Thanks for raising this point, Jill. As Corinne mentions, I take every opportunity to remind translators, translation commentators (and even translation gurus :-)) that “LSP” definitely covers both agencies and freelance providers of language services.
The background that I am aware of is as follows: when EUATC, the European Union of Associations of Translation Companies, first floated the idea of a pan-European quality standard for the translation industry (in 2002?), their draft referred explicitly to “translation agencies/companies” as the (sole) parties on the supply side.
So when professional associations of *translators* got involved (including SFT in France, very ably represented by Jackie Reuss), our reps made the point that if the European standard excluded freelancers from the git-go there was a very real possibility that buyers complying with it would not be able to buy from freelancers. Literally not be able to use them, because the standard referred to “agencies”.
As a result, “agency/company” was changed to LSP, which explicitly covers both freelance suppliers of translation services and companies/agencies supplying same.
All sections of the draft were then reworked entirely, over a three-year period, to take into account the situation of freelance translators. And LSP is the term that appears in the version adopted as EN-15038.
It would be a pity for freelancers to sit back and let the term be usurped by companies at this point.
Since I’m not of the paranoid persuasion, I’m sure many mis-uses of LSP are simply slips of the tongue. But it’s a bit like non-linguist clients confusing “translator” and “interpreter,” isn’t it? Except we should definitely know better!
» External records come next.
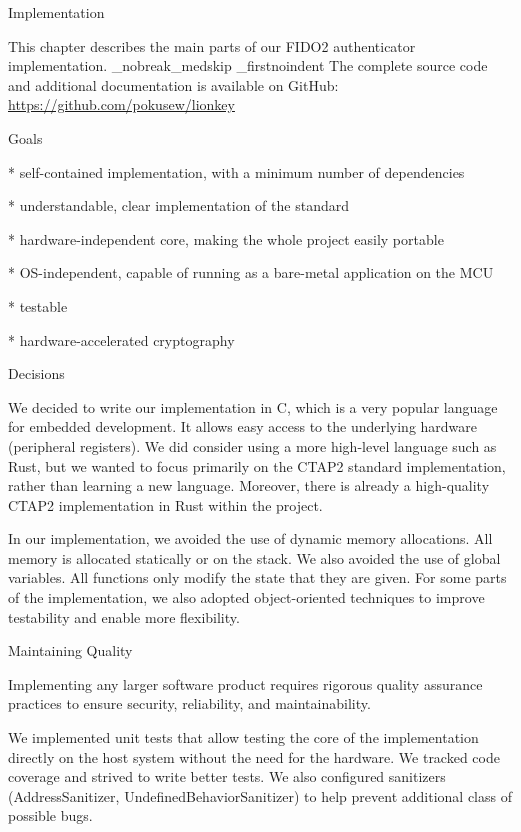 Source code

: \chap[implementation] Implementation

This chapter describes the main parts of our FIDO2 authenticator implementation.
\_nobreak\_medskip
\_firstnoindent
The complete source code and additional documentation is available on GitHub:\nl
\url{https://github.com/pokusew/lionkey}


\sec Goals

\begitems

* self-contained implementation, with {\sbf a minimum number of dependencies}

* understandable, clear implementation of the standard

* hardware-independent core, making the whole project easily portable

* OS-independent, capable of running as a bare-metal application on the MCU

* testable

* hardware-accelerated cryptography

\enditems


\sec Decisions

We decided to write our implementation in {\sbf C}, which is a very popular language for embedded development. It allows easy access to the underlying hardware (peripheral registers). We did consider using a more high-level language such as Rust, but we wanted to focus primarily on the CTAP2 standard implementation, rather than learning a new language. Moreover, there is already a high-quality CTAP2 implementation in Rust within the  project.

In our implementation, we avoided the use of dynamic memory allocations. All memory is allocated statically or on the stack. We also avoided the use of global variables. All functions only modify the state that they are given. For some parts of the implementation, we also adopted object-oriented techniques to improve testability and enable more flexibility.


\sec Maintaining Quality

Implementing any larger software product requires rigorous quality assurance practices to ensure security, reliability, and maintainability.

We implemented unit tests that allow testing the core of the implementation directly on the host system without the need for the hardware. We tracked code coverage and strived to write better tests. We also configured sanitizers (AddressSanitizer, UndefinedBehaviorSanitizer) to help prevent additional class of possible bugs.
That was a good rant! More, please. <;-)
But you should have written:
LSPs are language service providers because they provide language services… done by the “lowly freelancers” they hire for pitiful sweatshop wages, the punks.
Now my ranting is done!
LSP just sounds daft and takes away from what a language agency actually does.
Don’t understand why people are so eager to either abbreviate everything or use acronyms!
As EP above me said… Rant over!
To me, the distinction is more about branding and target audience. “Translation Agency” seems to be a company aimed at translators and providing benefits to them. “Language Service Provider” on the other hand seems to target other companies that would require such services. Translators would be just the back-end.